Ref: http://www.allaboutcircuits.com/vol_2/chpt_11/4.html

Ramesh

Hi

Can you please advise as to who can do this for me. I assume this is outside the scope of a normal electrician???

Are there any users here that could wire the appropriate capacitor to a small extention cord and mail me that so its effectively plug and play for me. Obviously I would pay for the service. However and this is critical the item needs to be absolutely safe. So presumably just a capacitor on a lead would not be a good idea as it would need a way to safely discharge the capacitor of the extention cord if the cord is ever unplugged

Also would such a capacitor on a lead system cause any problems with other devises. The line also powers a few other things which are resistive loads (a few lights and a resistive heater)


Having spent the best part of ten hours trying to research the issue it seems a correcting capacitor is the best and only realistic solution. I've looked into ups and power line conditioners but don't think they will help.

 

My first post here but yes I agree wit the CAP idea, if the PF is to inductive, (Voltage follows current)which it usually is with AC, then a CAP on the line will bring it closer to 1, theres a formula for PF correction I know. Thats getting into power dist, I had a few classes on that, not many.

ELI the ICE man knows.

 

You might also want to open the machine and see if the motor has a CAP built in or on. Most motors do. A bad CAP makes the motor run slow sluggish and pull to many amps.

 

You might also want to open the machine and see if the motor has a CAP built in or on. Most motors do. A bad CAP makes the motor run slow sluggish and pull to many amps.

I don't think they have a capacitor to try and reduce the impact of the inductance of the motor. I have multiple sets of these machines and they are all reading between 0.55 and 0.6 power factor so I can rule out a dud capacitor its just a popr design as far as I can tell

I've emailed the manufacturer telling them that their machines have veey poor power factor so hopefully they will try and improve on that for future versions

 

Can anyone advise as to companies or trades that can build an extention cord with a capacitor built in?

Presumably its a job for an electrical engineer rather than an electrician?

If so how does one find an electrical engineer that does odd jobs?

To be honest I'm surprised you can't buy extention cords with variable capacitors. Plug in and turn on your equipment and vary the capacitor until your meter reads over 0.95 power factor. I can't be the only one who could do with one

 

I would think that one way to do it would be to take a junction box and wire a plug into it (that you will plug into your power outlet) and an outlet (that you will plug your motor into). In side the box you have a run capacitor across the outlet.

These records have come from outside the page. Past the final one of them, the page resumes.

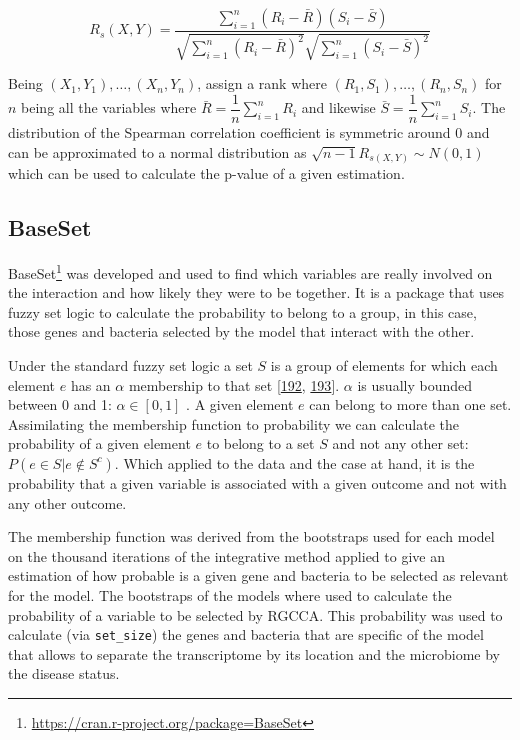 \documentclass[
  a4paper,
]{book}
\DeclareRobustCommand{\href}[2]{#2\footnote{\url{#1}}}
\begin{document}
\[
R_s(X,Y) = \dfrac{\sum_{i=1}^n (R_i - \bar{R}) (S_i - \bar{S} )}{\sqrt{\sum_{i=1}^n (R_i - \bar{R})^2}\sqrt{\sum_{i=1}^n (S_i - \bar{S})^2}}
\]

Being \((X_1 , Y_1 ),\dots, (X_n , Y_n)\), assign a rank where \((R_1 , S_1 ), \dots , (R_n , S_n )\) for \(n\) being all the variables where \(\bar{R}=\dfrac{1}{n}\sum_{i=1}^n R_i\) and likewise \(\bar{S}=\dfrac{1}{n}\sum_{i=1}^n S_i\).
The distribution of the Spearman correlation coefficient is symmetric around 0 and can be approximated to a normal distribution as \(\sqrt{n-1}R_{s(X,Y)} \sim N(0,1)\) which can be used to calculate the p-value of a given estimation.

\hypertarget{baseset}{%
\subsection{BaseSet}\label{baseset}}

\href{https://cran.r-project.org/package=BaseSet}{BaseSet} was developed and used to find which variables are really involved on the interaction and how likely they were to be together.
It is a package that uses fuzzy set logic to calculate the probability to belong to a group, in this case, those genes and bacteria selected by the model that interact with the other.

Under the standard fuzzy set logic a set \(S\) is a group of elements for which each element \(e\) has an \(\alpha\) membership to that set {[}\protect\hyperlink{ref-filzmoser2004}{192}, \protect\hyperlink{ref-dubois1993}{193}{]}.
\(\alpha\) is usually bounded between 0 and 1: \(\alpha \in [0, 1]\) .
A given element \(e\) can belong to more than one set.
Assimilating the membership function to probability we can calculate the probability of a given element \(e\) to belong to a set \(S\) and not any other set: \(P(e \in S|e \not \in S^c)\).
Which applied to the data and the case at hand, it is the probability that a given variable is associated with a given outcome and not with any other outcome.

The membership function was derived from the bootstraps used for each model on the thousand iterations of the integrative method applied to give an estimation of how probable is a given gene and bacteria to be selected as relevant for the model.
The bootstraps of the models where used to calculate the probability of a variable to be selected by RGCCA.
This probability was used to calculate (via \texttt{set\_size}) the genes and bacteria that are specific of the model that allows to separate the transcriptome by its location and the microbiome by the disease status.
\end{document}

For 250VAC, you probably want your caps rated for at least 400VAC.

Your apparent power is 8.5 A * 250 V = 2125 VA
With a power factor of 55%, your real power is 1169 W
That makes your reactive power sqrt[(2125 VA)^2 - (1169 W)^2] = 1775 VAR
That means you need a capacitive reactance of -(250 V)^2 / 1775 VAR = -35.2 Ω.

Since you talked about costs in pounds, I'm assuming you are someplace where the line frequency is 50 Hz. That means the capacitor would need to be

C = 1/(2pi*50Hz*35.2Ω) = 90μF

Put a bleeder resistor across it that will discharge it. I'm guessing something in the neighboorhood of 100 kΩ rated for 1W. I don't know if there is a code for what the time constant for such a bleed circuit needs to be.

That might serve at least as a starting point for you.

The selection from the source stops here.